Do SPF records apply to all subdomains?
I cannot see anything in the SPF standard which would imply that a SPF record covers all subdomains too. Given that subdomains are sometimes managed by different parties (especially in larger organisations like universities) it would also not make much sense to implicitly cover the subdomains. And the standard says in section 4.4:
4.4. Record Lookup
In accordance with how the records are published (see Section 3 above), a DNS query needs to be made for the <domain> name, querying for type TXT only.
"<domain> name" is here the domain from the email, not an upper domain.
SPF does not "roll up" to the organizational domain (this is DMARC's term for thing you register, immediately under the TLD/public suffix). When SPF refers to a "domain", it means the fully qualified domain name (FQDN, "host").

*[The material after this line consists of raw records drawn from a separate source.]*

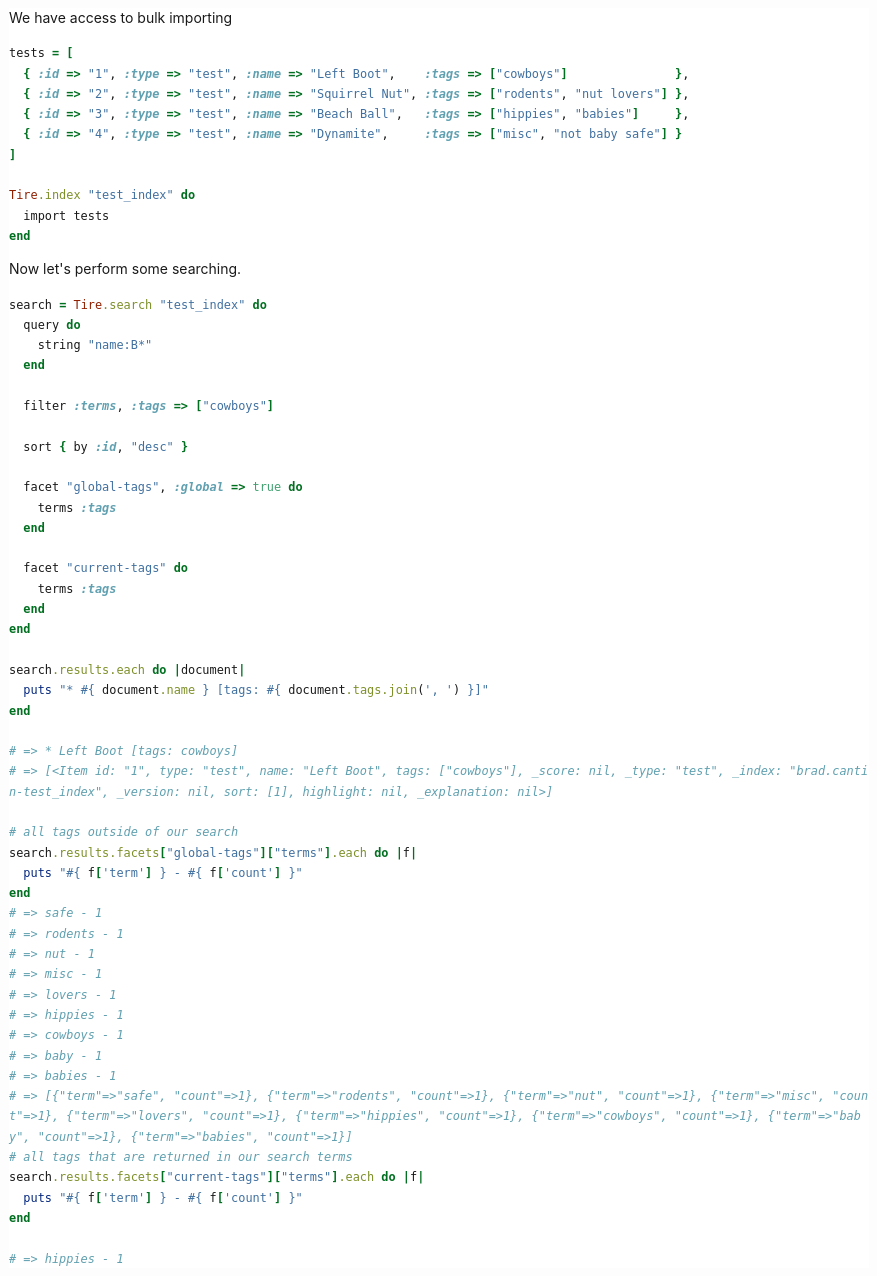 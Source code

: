 We have access to bulk importing
```ruby
tests = [
  { :id => "1", :type => "test", :name => "Left Boot",    :tags => ["cowboys"]               },
  { :id => "2", :type => "test", :name => "Squirrel Nut", :tags => ["rodents", "nut lovers"] },
  { :id => "3", :type => "test", :name => "Beach Ball",   :tags => ["hippies", "babies"]     },
  { :id => "4", :type => "test", :name => "Dynamite",     :tags => ["misc", "not baby safe"] }
]

Tire.index "test_index" do
  import tests
end
```

Now let's perform some searching.

```ruby
search = Tire.search "test_index" do
  query do
    string "name:B*"
  end

  filter :terms, :tags => ["cowboys"]

  sort { by :id, "desc" }

  facet "global-tags", :global => true do
    terms :tags
  end

  facet "current-tags" do
    terms :tags
  end
end

search.results.each do |document|
  puts "* #{ document.name } [tags: #{ document.tags.join(', ') }]"
end

# => * Left Boot [tags: cowboys]
# => [<Item id: "1", type: "test", name: "Left Boot", tags: ["cowboys"], _score: nil, _type: "test", _index: "brad.cantin-test_index", _version: nil, sort: [1], highlight: nil, _explanation: nil>] 

# all tags outside of our search
search.results.facets["global-tags"]["terms"].each do |f|
  puts "#{ f['term'] } - #{ f['count'] }"
end
# => safe - 1
# => rodents - 1
# => nut - 1
# => misc - 1
# => lovers - 1
# => hippies - 1
# => cowboys - 1
# => baby - 1
# => babies - 1
# => [{"term"=>"safe", "count"=>1}, {"term"=>"rodents", "count"=>1}, {"term"=>"nut", "count"=>1}, {"term"=>"misc", "count"=>1}, {"term"=>"lovers", "count"=>1}, {"term"=>"hippies", "count"=>1}, {"term"=>"cowboys", "count"=>1}, {"term"=>"baby", "count"=>1}, {"term"=>"babies", "count"=>1}] 
# all tags that are returned in our search terms
search.results.facets["current-tags"]["terms"].each do |f|
  puts "#{ f['term'] } - #{ f['count'] }"
end

# => hippies - 1
```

You can make this roll up with a wildcard DNS record, so if you control example.com
with BIND:
* IN TXT v=spf1 a 192.0.2.0/24 -all
@ IN TXT v=spf1 a mx 192.0.2.0/24 ~all
I've chosen to make @
(the top level) allow the mail exchange and be more forgiving about missing may relays (they'll SOFTFAIL) while any other host will trigger the wildcard and either sends mail themselves (the A
record, which also affects IPv6's AAAA
), plus the allowed network CIDR, with a more final FAIL for items that do not pass. This isn't authoritative without DMARC, which could also be set up with a wildcard if desired.